When I had kids of my own, I was thrilled to see that these toys still existed. Sort of. By the 1990s, safety-conscious manufacturers substituted hot plates for light bulbs, encasing the previously open and accessible scalding surfaces deep within the machine. They took forever to work due to lower heat and were just not that fun. My kids never enjoyed them much.
The final member of our Mattel triad was the Power Shop. This was a truly useful little woodworking tool that morphed into one of four configurations: jigsaw, lathe, disc sander, or drill press. It came with an assortment of balsa wood pieces and project ideas but could handle much more.
I used all four tools to make a little cannon. I carefully turned the barrel on the lathe, creating a sculpted shape from a square block of wood. The resulting pile of wood shavings raised the sweet smell of pine sawdust that I later came to enjoy in high school woodshop. The jigsaw removed excess material to form the spokes of the wheels, and the drill press created the holes in the wheels for the axles. Everything was sanded to a smooth finish. The project occupied me for many hours.
Within my chemistry set was the one special toy that didn’t end up going wherever toys end up when you age. It was so intriguing I kept it. When I acquired the set from the curb, it included a small, black device that looked like the eyepiece for a microscope or maybe a jeweler’s loupe. I discovered it was actually a spinthariscope, a toy version of a tool that allows a viewer to observe the nuclear disintegration of ionizing alpha radiation on a surface coated with radium or another phosphor.

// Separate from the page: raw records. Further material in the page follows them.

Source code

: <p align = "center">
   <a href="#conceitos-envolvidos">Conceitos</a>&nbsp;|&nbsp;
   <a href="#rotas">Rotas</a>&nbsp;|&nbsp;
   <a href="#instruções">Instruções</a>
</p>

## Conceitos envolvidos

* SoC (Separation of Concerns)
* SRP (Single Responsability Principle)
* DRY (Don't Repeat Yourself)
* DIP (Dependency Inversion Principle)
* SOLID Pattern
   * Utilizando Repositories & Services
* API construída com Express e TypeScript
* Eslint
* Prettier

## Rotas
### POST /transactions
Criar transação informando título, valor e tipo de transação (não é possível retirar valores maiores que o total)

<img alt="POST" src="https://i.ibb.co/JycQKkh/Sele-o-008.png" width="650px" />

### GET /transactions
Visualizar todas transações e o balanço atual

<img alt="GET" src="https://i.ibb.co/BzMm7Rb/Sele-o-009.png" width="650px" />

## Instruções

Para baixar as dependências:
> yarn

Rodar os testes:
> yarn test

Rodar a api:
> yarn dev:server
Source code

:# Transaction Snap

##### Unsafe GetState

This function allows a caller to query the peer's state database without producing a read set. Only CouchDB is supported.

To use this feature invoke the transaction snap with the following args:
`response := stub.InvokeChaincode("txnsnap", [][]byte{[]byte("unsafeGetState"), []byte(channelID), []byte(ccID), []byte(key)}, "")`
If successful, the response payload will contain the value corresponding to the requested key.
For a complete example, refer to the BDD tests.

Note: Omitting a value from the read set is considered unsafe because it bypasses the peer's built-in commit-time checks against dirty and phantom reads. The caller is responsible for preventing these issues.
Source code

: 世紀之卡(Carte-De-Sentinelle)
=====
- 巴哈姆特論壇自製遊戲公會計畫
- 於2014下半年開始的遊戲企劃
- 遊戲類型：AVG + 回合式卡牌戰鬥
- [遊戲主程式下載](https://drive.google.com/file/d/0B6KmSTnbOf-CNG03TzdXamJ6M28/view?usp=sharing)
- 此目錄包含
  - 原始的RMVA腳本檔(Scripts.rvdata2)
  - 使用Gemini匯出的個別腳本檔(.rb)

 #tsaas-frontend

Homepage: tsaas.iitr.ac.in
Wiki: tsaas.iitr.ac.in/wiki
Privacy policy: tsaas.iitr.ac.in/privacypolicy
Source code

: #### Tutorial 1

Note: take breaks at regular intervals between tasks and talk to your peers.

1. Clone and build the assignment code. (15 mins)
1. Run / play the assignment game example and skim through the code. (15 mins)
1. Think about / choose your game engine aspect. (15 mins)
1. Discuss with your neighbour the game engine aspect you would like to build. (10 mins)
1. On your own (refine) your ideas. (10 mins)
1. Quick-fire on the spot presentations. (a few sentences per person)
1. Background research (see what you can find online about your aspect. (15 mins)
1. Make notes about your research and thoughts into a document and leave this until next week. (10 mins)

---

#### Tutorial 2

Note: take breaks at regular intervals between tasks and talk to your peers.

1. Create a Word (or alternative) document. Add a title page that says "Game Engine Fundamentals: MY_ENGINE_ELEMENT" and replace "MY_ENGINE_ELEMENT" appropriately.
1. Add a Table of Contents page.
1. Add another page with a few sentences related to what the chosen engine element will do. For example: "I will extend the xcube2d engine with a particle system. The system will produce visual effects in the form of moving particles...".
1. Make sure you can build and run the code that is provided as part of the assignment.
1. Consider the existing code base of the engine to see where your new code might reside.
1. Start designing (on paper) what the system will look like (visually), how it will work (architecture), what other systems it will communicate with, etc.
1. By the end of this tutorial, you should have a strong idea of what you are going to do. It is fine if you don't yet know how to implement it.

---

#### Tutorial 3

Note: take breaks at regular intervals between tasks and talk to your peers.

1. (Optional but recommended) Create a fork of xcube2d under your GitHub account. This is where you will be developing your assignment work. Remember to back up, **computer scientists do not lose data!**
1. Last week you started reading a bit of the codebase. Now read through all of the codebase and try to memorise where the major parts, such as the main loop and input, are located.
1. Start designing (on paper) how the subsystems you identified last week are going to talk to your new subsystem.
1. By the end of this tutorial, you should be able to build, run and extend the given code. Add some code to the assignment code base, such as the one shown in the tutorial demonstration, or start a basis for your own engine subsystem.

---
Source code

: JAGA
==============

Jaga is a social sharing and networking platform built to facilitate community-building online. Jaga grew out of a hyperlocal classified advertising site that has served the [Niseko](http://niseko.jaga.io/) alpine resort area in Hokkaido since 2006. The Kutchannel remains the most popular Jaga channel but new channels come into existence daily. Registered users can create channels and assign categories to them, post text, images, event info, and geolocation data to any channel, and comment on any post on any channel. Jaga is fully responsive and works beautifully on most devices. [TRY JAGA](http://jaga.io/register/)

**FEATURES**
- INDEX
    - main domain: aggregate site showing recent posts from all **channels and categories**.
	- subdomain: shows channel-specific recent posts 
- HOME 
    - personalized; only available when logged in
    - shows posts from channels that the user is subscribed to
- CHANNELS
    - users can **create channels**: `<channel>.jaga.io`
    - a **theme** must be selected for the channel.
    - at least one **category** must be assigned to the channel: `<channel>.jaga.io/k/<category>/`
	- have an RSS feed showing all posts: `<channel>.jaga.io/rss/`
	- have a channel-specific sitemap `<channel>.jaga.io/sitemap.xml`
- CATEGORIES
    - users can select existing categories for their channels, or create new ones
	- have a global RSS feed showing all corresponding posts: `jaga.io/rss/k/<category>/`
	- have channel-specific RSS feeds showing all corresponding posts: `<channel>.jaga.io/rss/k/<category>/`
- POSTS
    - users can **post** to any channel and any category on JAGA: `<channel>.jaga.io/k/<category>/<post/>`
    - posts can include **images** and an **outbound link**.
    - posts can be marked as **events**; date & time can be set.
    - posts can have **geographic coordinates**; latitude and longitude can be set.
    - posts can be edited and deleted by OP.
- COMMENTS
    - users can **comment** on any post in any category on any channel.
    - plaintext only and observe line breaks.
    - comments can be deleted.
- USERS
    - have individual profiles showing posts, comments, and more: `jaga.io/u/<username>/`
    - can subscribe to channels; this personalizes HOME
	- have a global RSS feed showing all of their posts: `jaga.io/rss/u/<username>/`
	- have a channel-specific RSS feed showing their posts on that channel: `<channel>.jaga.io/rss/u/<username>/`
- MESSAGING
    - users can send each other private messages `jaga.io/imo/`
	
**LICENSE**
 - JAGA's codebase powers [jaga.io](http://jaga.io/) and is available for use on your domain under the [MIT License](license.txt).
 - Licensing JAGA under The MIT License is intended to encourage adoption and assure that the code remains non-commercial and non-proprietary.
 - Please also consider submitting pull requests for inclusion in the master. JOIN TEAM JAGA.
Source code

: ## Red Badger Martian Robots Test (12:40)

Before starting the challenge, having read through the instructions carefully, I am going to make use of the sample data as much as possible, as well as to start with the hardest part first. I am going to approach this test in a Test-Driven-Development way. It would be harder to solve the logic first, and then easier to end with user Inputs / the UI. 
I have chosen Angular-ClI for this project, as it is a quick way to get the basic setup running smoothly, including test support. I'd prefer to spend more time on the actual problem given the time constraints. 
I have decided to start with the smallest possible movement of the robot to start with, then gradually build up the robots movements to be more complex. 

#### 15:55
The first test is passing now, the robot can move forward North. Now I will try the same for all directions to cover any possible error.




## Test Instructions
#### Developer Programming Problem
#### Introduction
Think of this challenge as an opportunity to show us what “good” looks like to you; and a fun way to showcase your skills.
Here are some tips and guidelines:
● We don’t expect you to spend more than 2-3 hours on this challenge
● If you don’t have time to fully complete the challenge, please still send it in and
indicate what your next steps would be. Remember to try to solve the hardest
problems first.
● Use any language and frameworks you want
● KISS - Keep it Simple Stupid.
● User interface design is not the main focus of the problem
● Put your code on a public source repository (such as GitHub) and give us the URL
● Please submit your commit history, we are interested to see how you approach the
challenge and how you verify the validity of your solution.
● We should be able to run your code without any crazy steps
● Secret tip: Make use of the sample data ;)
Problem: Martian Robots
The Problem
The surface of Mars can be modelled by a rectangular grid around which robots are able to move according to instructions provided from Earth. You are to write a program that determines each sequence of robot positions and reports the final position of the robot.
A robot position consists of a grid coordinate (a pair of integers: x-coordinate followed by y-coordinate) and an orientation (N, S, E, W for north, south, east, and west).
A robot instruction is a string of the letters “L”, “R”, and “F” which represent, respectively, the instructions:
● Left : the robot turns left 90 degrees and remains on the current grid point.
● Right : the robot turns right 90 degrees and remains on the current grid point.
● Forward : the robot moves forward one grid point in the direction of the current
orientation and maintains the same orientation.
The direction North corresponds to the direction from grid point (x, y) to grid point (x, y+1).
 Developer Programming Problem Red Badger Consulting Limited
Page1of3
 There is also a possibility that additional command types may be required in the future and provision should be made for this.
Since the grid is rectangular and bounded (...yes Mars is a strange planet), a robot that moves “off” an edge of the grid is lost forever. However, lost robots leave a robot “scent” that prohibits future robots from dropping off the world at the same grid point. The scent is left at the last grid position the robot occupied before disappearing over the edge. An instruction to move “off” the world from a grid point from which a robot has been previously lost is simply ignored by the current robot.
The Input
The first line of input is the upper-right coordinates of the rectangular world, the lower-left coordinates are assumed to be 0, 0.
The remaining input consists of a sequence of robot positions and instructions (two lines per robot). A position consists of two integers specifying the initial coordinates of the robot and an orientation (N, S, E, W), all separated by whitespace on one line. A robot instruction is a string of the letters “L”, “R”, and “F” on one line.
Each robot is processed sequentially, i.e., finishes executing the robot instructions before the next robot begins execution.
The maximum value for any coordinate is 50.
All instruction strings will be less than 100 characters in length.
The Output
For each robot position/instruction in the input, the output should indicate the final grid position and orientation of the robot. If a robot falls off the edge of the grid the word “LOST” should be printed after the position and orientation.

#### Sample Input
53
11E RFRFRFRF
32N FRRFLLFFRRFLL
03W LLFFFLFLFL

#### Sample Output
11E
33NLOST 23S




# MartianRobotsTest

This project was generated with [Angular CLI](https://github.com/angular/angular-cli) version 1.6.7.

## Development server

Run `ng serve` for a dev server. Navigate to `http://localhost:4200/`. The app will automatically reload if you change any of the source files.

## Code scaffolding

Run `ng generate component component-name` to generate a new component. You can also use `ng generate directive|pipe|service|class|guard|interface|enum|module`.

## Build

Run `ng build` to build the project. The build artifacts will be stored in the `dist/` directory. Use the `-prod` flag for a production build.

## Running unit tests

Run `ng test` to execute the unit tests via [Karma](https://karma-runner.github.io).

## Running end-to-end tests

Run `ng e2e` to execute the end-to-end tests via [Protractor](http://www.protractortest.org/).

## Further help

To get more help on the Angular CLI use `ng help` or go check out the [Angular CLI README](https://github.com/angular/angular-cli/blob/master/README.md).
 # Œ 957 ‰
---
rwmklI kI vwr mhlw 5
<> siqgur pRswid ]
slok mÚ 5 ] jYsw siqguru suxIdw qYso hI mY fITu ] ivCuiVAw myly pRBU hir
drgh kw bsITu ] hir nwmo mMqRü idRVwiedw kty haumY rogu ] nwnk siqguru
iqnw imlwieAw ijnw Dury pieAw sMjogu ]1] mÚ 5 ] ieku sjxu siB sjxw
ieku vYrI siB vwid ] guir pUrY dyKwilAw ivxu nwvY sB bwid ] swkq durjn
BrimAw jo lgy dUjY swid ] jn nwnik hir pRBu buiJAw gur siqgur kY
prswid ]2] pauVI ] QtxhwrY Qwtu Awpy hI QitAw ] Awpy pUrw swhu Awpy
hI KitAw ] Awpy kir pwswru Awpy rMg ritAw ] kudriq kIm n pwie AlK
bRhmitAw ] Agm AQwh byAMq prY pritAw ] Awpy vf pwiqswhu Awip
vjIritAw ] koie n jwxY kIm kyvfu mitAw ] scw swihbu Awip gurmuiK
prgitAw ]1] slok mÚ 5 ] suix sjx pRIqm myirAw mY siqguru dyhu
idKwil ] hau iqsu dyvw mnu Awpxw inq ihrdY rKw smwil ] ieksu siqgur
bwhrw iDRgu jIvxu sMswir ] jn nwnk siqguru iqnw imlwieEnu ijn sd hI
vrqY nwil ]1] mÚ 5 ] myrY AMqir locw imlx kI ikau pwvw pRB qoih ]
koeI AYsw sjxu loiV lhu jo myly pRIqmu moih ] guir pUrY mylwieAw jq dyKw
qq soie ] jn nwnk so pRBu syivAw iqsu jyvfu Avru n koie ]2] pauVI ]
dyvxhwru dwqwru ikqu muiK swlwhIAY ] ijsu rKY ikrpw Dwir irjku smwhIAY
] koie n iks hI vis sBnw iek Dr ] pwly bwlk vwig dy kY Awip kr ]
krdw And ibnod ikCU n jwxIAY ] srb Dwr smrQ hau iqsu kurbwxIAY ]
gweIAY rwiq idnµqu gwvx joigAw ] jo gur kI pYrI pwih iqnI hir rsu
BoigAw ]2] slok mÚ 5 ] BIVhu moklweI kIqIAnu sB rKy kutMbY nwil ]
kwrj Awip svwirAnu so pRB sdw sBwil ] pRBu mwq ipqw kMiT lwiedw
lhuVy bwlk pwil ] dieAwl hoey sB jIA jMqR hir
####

The Gilbert Company created the U-238 Atomic Energy Lab, parts of which had been combined with the chemistry set I found. The appeal of these activity toys was the way they encouraged ingenuity. While Creepy Crawlers limited the resulting output, Vac-U-Form and Power Shop allowed experimentation and the ability to go off-script, much like my earlier chemistry set.
Flesh-searing hotplates were all the rage, inspiring another 390-degree kid-burner.
Now, after the lights go out and my eyes have adjusted to the dark, the greenish remnants of radioactive decay sparking and streaking across the dark field within the eyepiece continue to amaze me. There’s no ON switch. The particles have been randomly striking the spinthariscope and everything around me, everywhere and always, since the last time I looked. It is a humbling experience, witnessing the evidence of cosmic elements that are otherwise described only in books or on science television.
To say this makes me feel one with the universe would be hyperbole, but it sort of forges a connection. The persistence and ubiquitous nature of these particles, some of which effortlessly pass through the human body at perhaps 4 percent of the speed of light, speak to the greater mysteries of the universe and the brilliant minds that have postulated and then proved their existence.
I’m grateful there were no computers or video games when I was young. The educational, interactive nature of these and other toys led me to a career in medical laboratory science, research and development, and, eventually, science writing.
Best toy? Maybe you remember another.